Morphological differentiation of hybrids of human mammary epithelial cell lines is dominant and correlates with the pattern of expression of intermediate filaments.

Author information

1
Imperial Cancer Research Fund, London, United Kingdom.

Abstract

Hybrids have been developed from two cell lines originally derived from human mammary epithelial cells. MTSV1-7 (hygro), developed from cultured milk epithelial cells, shows a cuboidal morphology, expresses high levels of keratins (but no vimentin), and forms ball-like three-dimensional structures in collagen gels. 5.3.1E (neo), derived from a cell cultured from tissue taken from a primary breast cancer, shows an elongated morphology, expresses high levels of vimentin and low levels of keratins, and does not form structures on collagen gels.
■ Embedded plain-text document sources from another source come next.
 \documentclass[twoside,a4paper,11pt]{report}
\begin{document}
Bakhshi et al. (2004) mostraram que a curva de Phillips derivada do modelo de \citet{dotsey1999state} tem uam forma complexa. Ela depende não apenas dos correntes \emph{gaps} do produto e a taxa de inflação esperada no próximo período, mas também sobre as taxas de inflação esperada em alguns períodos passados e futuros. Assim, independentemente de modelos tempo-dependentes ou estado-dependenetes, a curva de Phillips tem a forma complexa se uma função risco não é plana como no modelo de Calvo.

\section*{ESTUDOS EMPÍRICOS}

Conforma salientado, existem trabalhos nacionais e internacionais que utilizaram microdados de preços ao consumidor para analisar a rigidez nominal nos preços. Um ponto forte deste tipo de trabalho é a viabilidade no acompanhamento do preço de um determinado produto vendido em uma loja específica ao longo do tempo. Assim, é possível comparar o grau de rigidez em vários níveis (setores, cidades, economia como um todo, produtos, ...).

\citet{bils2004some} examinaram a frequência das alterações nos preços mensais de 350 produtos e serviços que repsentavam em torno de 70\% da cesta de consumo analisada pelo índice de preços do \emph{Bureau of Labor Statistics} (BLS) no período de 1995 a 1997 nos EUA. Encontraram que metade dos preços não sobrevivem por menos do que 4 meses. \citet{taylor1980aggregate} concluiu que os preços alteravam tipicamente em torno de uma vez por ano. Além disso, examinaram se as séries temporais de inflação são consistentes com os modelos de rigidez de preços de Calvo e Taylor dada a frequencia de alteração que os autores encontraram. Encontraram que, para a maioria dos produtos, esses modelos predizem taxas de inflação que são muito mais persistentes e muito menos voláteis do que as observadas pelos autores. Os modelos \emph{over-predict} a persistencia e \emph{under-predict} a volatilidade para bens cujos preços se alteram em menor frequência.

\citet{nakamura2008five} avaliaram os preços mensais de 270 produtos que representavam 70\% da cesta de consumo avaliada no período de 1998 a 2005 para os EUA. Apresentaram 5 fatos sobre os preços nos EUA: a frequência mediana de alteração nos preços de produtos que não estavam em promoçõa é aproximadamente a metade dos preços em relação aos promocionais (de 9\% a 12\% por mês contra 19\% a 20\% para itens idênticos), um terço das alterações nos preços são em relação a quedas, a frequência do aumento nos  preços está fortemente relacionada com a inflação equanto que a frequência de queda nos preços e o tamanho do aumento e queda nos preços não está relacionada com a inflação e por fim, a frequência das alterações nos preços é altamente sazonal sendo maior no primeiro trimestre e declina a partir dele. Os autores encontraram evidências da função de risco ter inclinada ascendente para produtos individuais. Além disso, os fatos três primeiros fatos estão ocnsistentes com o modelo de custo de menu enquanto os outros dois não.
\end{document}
An examination of the hybrids formed by fusion of MTSV1-7 cells and 5.3.1E cells showed that while all could form three-dimensional structures in collagen gels, the type of structures formed resembled either ductal or alveolar-ball-like structures depending on the individual hybrid. Nine hybrids were examined and a clear correlation was observed between cell shape as seen on plastic, intermediate filament expression, and the form of the structures as seen in collagen gels. All the hybrids resembling the parent MTSV1-7 cells by showing a cuboidal morphology and high level of keratin expression formed ball-like structures; on the other hand, hybrids resembling 5.3.1E by showing an elongated morphology and a high level of vimentin expression formed duct-like structures in collagen gels. The results show that the ability to form structures in collagen gels was inherited in a dominant fashion from the MTSV1-7 parent. They also suggest that the profile of intermediate filament expression in the hybrids may influence both cell shape on plastic and the morphology of the three-dimensional structures formed in collagen gels.

PMID:
1709103
DOI:
10.1016/0014-4827(91)90364-z
[Indexed for MEDLINE]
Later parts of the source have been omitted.